DEV Community

AI Agents Can't Mark Their Own Homework [Case Study]

Richard Kakengi on February 17, 2026

I ran an experiment with the same project through two AI LLM model scenarios — once with a standard prompt, once with spec driven workflow. The res...

Read full post

Ned C • Feb 17

i ran some tests on cursor's agent mode a few weeks ago and found something similar. it would pass its own lint checks and tests but introduce subtle drift from what you actually asked for, like renaming variables to match its preferred style or adding error handling you didn't request. the 0-issues self-report on code that actually had bugs is the part that concerns me most because it means you can't even use the agent's confidence as a signal.

Richard Kakengi • Feb 17

Oh that's interesting to hear - haven't used Cursor much. Quite worrying how these types of issues start small, but can snowball in to something much more critical over time. Especially with how quick the agents iterate.

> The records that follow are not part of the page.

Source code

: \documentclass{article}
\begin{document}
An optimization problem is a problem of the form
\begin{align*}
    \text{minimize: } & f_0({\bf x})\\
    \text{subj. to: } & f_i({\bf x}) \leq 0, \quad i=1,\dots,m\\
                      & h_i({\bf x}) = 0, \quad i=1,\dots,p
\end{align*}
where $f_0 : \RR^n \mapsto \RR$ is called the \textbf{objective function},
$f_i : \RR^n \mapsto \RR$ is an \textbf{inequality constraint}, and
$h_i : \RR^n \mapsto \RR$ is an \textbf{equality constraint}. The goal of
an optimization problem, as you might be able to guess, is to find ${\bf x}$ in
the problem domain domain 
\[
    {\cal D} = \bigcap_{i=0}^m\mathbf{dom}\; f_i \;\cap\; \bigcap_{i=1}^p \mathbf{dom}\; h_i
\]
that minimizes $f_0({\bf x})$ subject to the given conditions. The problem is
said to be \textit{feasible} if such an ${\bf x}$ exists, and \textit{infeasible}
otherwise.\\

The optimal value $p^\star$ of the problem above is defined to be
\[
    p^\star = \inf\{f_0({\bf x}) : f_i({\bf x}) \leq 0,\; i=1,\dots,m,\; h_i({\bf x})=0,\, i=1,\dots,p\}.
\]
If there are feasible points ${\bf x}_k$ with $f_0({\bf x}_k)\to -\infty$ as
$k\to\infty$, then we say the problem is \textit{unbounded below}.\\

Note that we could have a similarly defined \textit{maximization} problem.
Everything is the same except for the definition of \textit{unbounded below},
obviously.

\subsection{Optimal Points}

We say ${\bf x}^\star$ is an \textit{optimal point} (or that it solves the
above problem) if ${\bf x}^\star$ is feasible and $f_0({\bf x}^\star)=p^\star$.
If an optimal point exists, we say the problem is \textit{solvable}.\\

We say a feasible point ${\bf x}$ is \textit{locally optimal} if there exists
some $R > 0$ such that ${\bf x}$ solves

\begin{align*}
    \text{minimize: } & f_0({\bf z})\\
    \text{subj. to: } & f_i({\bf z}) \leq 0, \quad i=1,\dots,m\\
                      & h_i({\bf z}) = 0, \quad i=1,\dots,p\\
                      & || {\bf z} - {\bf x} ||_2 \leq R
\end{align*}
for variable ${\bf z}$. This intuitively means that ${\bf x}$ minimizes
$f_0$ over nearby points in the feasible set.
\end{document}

May I ask what followed after you came across those renaming variables and error handling issues - did you put any process in place to reduce the chance of it happening?

Ned C • Feb 18

i started keeping a .cursor/rules file that explicitly tells the agent not to rename variables or add error handling unless i ask for it. the "ONLY do X when explicitly asked" framing sticks better than "don't do X" in my experience. i also got into the habit of diffing the full changeset before accepting anything, not just the file i asked about. the sneaky edits are usually 2-3 files away from the one you're focused on

Richard Kakengi • Feb 18

Nice, yeah I've found that too - telling the agent NOT to do something, doesn't work too well. Seems like agents don't like being told "no" haha.

I came across a useful tip online to always include "ask for clarification if unsure" in the dev task prompts which has reduced some of the drift from original intent, but still needs that manual diff review like you say.

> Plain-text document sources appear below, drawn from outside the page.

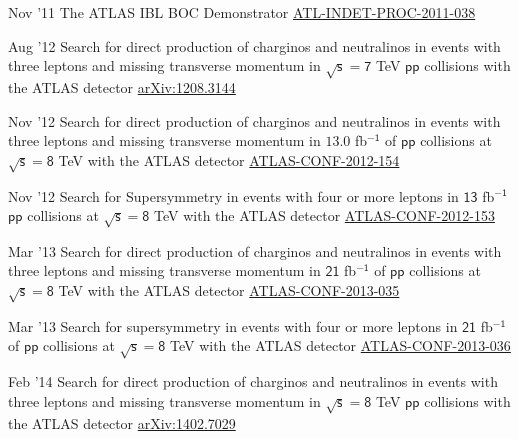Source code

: \documentclass[]{cv} %
\begin{document}
\begin{entrylist}

  \entry
  {Nov '11}
  {{\normalfont The ATLAS IBL BOC Demonstrator}}
  {\href{https://cds.cern.ch/record/1401224}{ATL-INDET-PROC-2011-038}}
  {\vspace*{-8pt}}

  \entry
  {Aug '12}
  {{\normalfont Search for direct production of charginos and neutralinos in events with three leptons and missing transverse momentum in $\sqrt{\mathsf{s}} =
  \mathsf{7}$ TeV
  $\mathsf{pp}$ collisions with the ATLAS detector}}
  {\href{http://arxiv.org/abs/1208.3144}{arXiv:1208.3144}}
  {\vspace*{-8pt}}

  \entry
  {Nov '12}
  {{\normalfont Search for direct production of charginos and neutralinos in events with three leptons and missing transverse momentum in $\mathsf{13.0}$
  fb$^{\mathsf{-1}}$ of
  $\mathsf{pp}$ collisions at $\sqrt{\mathsf{s}}=\mathsf{8}$ TeV with the ATLAS detector}}
  {\href{https://cds.cern.ch/record/1493493}{ATLAS-CONF-2012-154}}
  {\vspace*{-8pt}}

  \entry
  {Nov '12}
  {{\normalfont Search for Supersymmetry in events with four or more leptons in $\mathsf{13}$ fb$^{\mathsf{-1}}$ $\mathsf{pp}$ collisions at $\sqrt{\mathsf{s}}
  = \mathsf{8}$ TeV with the ATLAS detector}}
  {\href{https://cds.cern.ch/record/1493492}{ATLAS-CONF-2012-153}}
  {\vspace*{-8pt}}

  \entry
  {Mar '13}
  {{\normalfont Search for direct production of charginos and neutralinos in events with three leptons and missing transverse momentum in $\mathsf{21}$
  fb$^{\mathsf{-1}}$ of $\mathsf{pp}$
  collisions at $\sqrt{\mathsf{s}}=\mathsf{8}$ TeV with the ATLAS detector}}
  {\href{https://cds.cern.ch/record/1532426}{ATLAS-CONF-2013-035}}
  {\vspace*{-8pt}}

  \entry
  {Mar '13}
  {{\normalfont Search for supersymmetry in events with four or more leptons in $\mathsf{21}$ fb$^{\mathsf{-1}}$ of $\mathsf{pp}$ collisions at
  $\sqrt{\mathsf{s}} = \mathsf{8}$ TeV with the ATLAS
detector}}
{\href{https://cds.cern.ch/record/1532429}{ATLAS-CONF-2013-036}}
{\vspace*{-8pt}}

  \entry
  {Feb '14}
  {{\normalfont Search for direct production of charginos and neutralinos in events with three leptons and missing transverse momentum in $\sqrt{\mathsf{s}} =
  \mathsf{8}$ TeV
  $\mathsf{pp}$ collisions with the ATLAS detector}}
  {\href{http://arxiv.org/abs/1402.7029}{arXiv:1402.7029}}
  {\vspace*{-8pt}}

\end{entrylist}
\end{document}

That's basically what led me to the experiment — the rules tell the agent what to do, but the specs give you something to verify and trace against after it's done. The diff review you're doing manually is the step I wanted to automate and make a better DX.

Ned C • Feb 18

yeah the "ask for clarification" instruction helps but it's not enough on its own. what actually moved the needle for me was switching from vague rules ("write clean code") to exclusive framing. like instead of "don't rename my variables" i changed it to "ONLY rename variables when the user explicitly asks you to rename them." the model treats that differently for whatever reason, it gives it a concrete condition to check against instead of a soft preference to maybe follow

Richard Kakengi • Feb 19

That approach sounds quite close to the problem I'm trying to solve with this tool - but sounds like you're defining them more as general project rules, rather than an for explicit behaviour. Sounds like a good solution!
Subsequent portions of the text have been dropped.